Determine how many lines in the listing hold "before" and give only that number.

**GIVEN RECORDS:**
==================================================

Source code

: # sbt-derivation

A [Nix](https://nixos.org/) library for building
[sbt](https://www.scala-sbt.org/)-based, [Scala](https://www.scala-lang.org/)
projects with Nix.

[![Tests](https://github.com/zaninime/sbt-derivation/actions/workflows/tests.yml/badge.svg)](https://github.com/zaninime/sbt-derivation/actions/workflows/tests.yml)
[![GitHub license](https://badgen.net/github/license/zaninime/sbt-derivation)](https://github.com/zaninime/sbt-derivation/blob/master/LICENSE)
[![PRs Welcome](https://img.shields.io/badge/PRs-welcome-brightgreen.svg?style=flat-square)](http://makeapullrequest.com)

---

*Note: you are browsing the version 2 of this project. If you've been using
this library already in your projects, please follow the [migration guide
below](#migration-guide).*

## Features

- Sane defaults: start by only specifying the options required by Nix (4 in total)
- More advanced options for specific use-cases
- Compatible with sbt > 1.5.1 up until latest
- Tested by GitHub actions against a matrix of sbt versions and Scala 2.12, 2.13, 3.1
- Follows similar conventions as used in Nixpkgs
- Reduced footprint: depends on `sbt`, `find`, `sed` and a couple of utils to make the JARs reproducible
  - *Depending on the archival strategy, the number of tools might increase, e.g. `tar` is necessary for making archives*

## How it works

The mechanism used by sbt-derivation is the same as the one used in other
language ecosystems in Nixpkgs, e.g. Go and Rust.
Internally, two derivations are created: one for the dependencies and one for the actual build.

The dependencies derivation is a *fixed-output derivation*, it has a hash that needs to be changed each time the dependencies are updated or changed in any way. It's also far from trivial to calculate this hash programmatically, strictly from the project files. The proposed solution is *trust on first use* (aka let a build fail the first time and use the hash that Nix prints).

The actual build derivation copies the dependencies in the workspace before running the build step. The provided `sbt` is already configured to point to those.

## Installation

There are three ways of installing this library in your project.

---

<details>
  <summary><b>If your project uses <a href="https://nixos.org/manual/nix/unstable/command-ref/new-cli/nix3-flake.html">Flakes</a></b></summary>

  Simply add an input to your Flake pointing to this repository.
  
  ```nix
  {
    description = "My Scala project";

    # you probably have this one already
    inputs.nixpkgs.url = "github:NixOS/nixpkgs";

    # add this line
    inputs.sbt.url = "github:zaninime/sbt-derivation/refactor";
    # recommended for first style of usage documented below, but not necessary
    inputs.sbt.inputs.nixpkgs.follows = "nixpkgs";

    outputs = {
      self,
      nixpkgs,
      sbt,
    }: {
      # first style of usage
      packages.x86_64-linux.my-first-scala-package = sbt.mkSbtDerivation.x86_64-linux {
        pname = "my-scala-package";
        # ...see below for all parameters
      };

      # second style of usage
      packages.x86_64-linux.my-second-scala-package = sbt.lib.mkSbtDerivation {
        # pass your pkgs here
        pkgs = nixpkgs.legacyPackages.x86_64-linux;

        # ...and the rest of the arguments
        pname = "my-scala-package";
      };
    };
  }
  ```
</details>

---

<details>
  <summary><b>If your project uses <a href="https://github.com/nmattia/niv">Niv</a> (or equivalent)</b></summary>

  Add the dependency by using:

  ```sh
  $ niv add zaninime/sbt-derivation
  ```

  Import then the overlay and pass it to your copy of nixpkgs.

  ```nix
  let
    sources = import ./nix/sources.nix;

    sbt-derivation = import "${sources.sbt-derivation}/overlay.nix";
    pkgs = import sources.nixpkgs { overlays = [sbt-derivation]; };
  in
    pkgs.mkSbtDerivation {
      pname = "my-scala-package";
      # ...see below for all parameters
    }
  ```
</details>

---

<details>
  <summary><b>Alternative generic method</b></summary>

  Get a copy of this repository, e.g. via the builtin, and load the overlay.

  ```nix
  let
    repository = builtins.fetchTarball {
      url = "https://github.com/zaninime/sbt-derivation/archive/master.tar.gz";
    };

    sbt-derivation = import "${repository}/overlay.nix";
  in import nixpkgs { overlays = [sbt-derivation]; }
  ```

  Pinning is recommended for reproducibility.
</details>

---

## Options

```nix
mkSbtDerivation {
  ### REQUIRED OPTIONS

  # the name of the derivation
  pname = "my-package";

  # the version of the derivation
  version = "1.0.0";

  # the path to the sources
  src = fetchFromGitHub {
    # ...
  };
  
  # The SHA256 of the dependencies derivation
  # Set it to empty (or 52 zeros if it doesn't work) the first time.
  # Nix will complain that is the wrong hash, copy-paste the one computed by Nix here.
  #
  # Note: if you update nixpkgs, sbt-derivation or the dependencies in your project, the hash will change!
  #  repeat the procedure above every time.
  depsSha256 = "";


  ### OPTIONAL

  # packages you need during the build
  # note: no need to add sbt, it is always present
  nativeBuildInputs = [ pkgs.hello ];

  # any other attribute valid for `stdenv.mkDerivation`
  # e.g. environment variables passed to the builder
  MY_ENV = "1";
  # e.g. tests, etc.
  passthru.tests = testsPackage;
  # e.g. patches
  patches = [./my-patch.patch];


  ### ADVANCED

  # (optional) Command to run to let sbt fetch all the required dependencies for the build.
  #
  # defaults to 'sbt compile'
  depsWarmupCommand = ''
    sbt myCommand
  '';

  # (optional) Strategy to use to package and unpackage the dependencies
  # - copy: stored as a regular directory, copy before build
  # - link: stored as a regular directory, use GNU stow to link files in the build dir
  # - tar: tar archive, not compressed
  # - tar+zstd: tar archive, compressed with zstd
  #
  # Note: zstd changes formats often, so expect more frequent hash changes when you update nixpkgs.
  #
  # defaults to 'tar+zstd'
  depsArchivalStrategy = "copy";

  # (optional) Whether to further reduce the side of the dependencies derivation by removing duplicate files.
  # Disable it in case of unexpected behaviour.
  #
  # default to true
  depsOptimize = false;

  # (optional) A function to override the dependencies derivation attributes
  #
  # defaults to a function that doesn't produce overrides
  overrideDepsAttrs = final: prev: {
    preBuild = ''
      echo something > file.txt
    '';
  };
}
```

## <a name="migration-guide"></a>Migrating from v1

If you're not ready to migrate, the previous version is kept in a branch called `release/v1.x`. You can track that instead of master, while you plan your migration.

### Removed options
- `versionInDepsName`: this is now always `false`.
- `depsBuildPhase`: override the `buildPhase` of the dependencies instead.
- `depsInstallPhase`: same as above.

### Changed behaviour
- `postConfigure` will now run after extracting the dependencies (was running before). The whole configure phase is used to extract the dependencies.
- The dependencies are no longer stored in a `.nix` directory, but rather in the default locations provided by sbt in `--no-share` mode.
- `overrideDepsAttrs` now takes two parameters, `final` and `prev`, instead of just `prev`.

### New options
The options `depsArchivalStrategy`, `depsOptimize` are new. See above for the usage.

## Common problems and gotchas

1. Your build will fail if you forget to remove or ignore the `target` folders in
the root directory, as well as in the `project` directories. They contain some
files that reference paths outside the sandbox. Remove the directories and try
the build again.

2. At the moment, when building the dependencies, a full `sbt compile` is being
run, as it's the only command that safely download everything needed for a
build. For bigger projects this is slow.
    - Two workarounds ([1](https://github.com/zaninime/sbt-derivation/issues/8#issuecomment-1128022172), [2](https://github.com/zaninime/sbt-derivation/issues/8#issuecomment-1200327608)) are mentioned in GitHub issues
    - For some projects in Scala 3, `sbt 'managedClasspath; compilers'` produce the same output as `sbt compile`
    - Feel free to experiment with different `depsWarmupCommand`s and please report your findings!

==================================================

**TASK RESULT:**
3